Wednesday seemed normal at the beginning… I put on my new Proenza Schouler [from Target people=] hoodie & my dark green khakis. When I had woken up my hair had been parted on the side, so I left it, because I liked how it looked. I decided to make a short braid with the rest – unusual for me – but I liked the effect… I got on the bus, put in my $1.50, & went to my seat. Then, just as I was getting settled…a man came over & sat in the seat on the opposite aisle, across – this man was the one who days earlier when I couldn’t find one of my quarters for fare, & had asked if anyone had one, had came over & lay the coin in my hand - & then the next time I had handed one back as seemed right to do – he spoke (he was the only other on the bus, except for the driver, the usual 2 or 3 already on, were missing) “Do you want to do something this weekend?” I think I gave a shocked look – at least wide eyes – but no smile. “I don’t know,” I said slowly. He mentioned a movie [it wasn’t a good one, which should have told me right then this guy wasn’t for me…but I was still in shock (that’s my story, at least)] I gave a wrinkled up look. He smiled or laughed or something. Then said, “I’m open to suggestions.” I believe I had said many “I don’t knows” by this time. I did not even know this man! His name was J*, I learned, but nothing else. I told him my first as well. I told him I’d think about it & let him know. Why didn’t I just say ‘no.’ I blame shock [See!]. He went back to his seat in the front, saying, “I’ll give you your privacy.” [Something about that sentence makes me kinda cringe. Even then it did. I don’t know.] The rest of the long ride I had to pretend I was reading – I went many pages, but read nothing really. I had to keep a straight face [which wasn’t easy for me]. I couldn’t wait for my stop. I walked when I got out [I had quite a wait for my next bus which would take me to school.] – a drizzling sprinkle had begun, but I didn’t care... I walked around the block twice. The cold & rain not stopping me. I would have to give him an answer the next day, because Friday was Good Friday.

I waited the next day for the bus – I wanted to flee… I prayed God would help me do the right thing. I knew to say no; there were many reasons: Easter weekend, I don’t know him, I’m too young, he looks too old [He was a few years older than I.], I don’t know him, the movie he suggested I had researched it [let’s just say it really wasn’t good]. The bus came & I managed to keep my feet firm on the pavement. I got on… J said good morning, & I answered cordially. I waited for him to come back, & ask, but he didn’t. That was relieving, but I had to tell him; I didn’t know how. I pretended to read again, &...copy useless titles on an assignment page. I didn’t know what to do. It would be rude if I didn’t say. Finally my stop, my stop along with many others. I got up into the flow, past the back door which was closest, & headed for the first. I had rehearsed many ideas to tell him in my head: …”no”; “no thank you”; “thank you, no.” But when I passed [by him] I decided to say, quickly,”I decided no.” I had to say it twice. I think he might have said something, but I went down the steps & left the bus. Happy it was over. But, was that foolish. I didn’t care if it was.

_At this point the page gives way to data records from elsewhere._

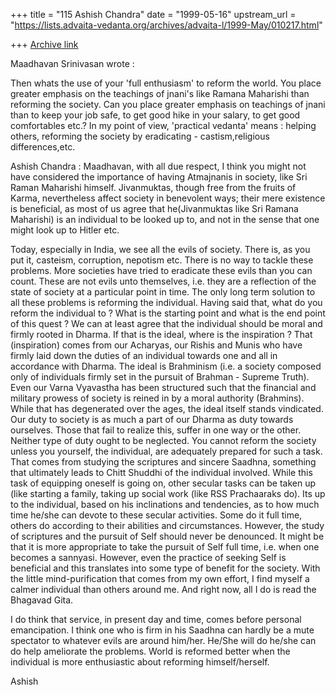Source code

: +++
title = "115 Ashish Chandra"
date = "1999-05-16"
upstream_url = "https://lists.advaita-vedanta.org/archives/advaita-l/1999-May/010217.html"

+++
[Archive link](https://lists.advaita-vedanta.org/archives/advaita-l/1999-May/010217.html)

Maadhavan Srinivasan wrote :

Then whats the use of your 'full enthusiasm' to reform the world. You place
greater emphasis on the teachings of jnani's like Ramana Maharishi than
reforming the society. Can you place greater emphasis on teachings of jnani
than to keep your job safe, to get good hike in your salary, to get good
comfortables etc.?
In my point of view, 'practical vedanta' means : helping others, reforming
the society by eradicating - castism,religious differences,etc.

Ashish Chandra :
Maadhavan, with all due respect, I think you might not have considered the
importance of having Atmajnanis in society, like Sri Raman Maharishi
himself. Jivanmuktas, though free from the fruits of Karma, nevertheless
affect society in benevolent ways; their mere existence is beneficial, as
most of us agree that he(Jivanmuktas like Sri Ramana Maharishi) is an
individual to be looked up to, and not in the sense that one might look up
to Hitler etc.

Today, especially in India, we see all the evils of society. There is, as
you put it, casteism, corruption, nepotism etc. There is no way to tackle
these problems. More societies have tried to eradicate these evils than you
can count. These are not evils unto themselves, i.e. they are a reflection
of the state of society at a particular point in time. The only long term
solution to all these problems is reforming the individual. Having said
that, what do you reform the individual to ? What is the starting point and
what is the end point of this quest ? We can at least agree that the
individual should be moral and firmly rooted in Dharma. If that is the
ideal, where is the inspiration ? That (inspiration) comes from our
Acharyas, our Rishis and Munis who have firmly laid down the duties of an
individual towards one and all in accordance with Dharma. The ideal is
Brahminism (i.e. a society composed only of individuals firmly set in the
pursuit of Brahman - Supreme Truth). Even our Varna Vyavastha has been
structured such that the financial and military prowess of society is
reined in by a moral authority (Brahmins). While that has degenerated over
the ages, the ideal itself stands vindicated. Our duty to society is as
much a part of our Dharma as duty towards ourselves. Those that fail to
realize this, suffer in one way or the other. Neither type of duty ought to
be neglected. You cannot reform the society unless you yourself, the
individual, are adequately prepared for such a task. That comes from
studying the scriptures and sincere Saadhna, something that ultimately
leads to Chitt Shuddhi of the individual involved. While this task of
equipping oneself is going on, other secular tasks can be taken up (like
starting a family, taking up social work (like RSS Prachaaraks do). Its up
to the individual, based on his inclinations and tendencies, as to how much
time he/she can devote to these secular activities. Some do it full time,
others do according to their abilities and circumstances. However, the
study of scriptures and the pursuit of Self should never be denounced. It
might be that it is more appropriate to take the pursuit of Self full time,
i.e. when one becomes a sannyasi. However, even the practice of seeking
Self is beneficial and this translates into some type of benefit for the
society. With the little mind-purification that comes from my own effort, I
find myself a calmer individual than others around me. And right now, all I
do is read the Bhagavad Gita.

I do think that service, in present day and time, comes before personal
emancipation. I think one who is firm in his Saadhna can hardly be a mute
spectator to whatever evils are around him/her. He/She will do he/she can
do help ameliorate the problems. World is reformed better when the
individual is more enthusiastic about reforming himself/herself.

Ashish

I still don’t know what to do – this foolishness fills my thoughts… I’ll have to face this man everyday I ride the bus, unless he leaves. This is what comes of smiling at people – they get ideas. I was just being nice. What shall I do?

The Honest Truth
This little paragraph was written directly under the entry with a little line separating it from the rest:

Part of me wanted to say yes. Wanting to be wanted by someone. But I couldn’t. I don’t want to think about this... I’ve prayed God take it from me. Let me let it go.


*identity withheld =)


This should be the end of it right? Right! But, sadly it wasn’t…that last part of the diary entry explains why. I did learn a lot about 2 Corinthians 6:14 through this experience, though…however some of what I learned was what
not to do.

To Be Continued...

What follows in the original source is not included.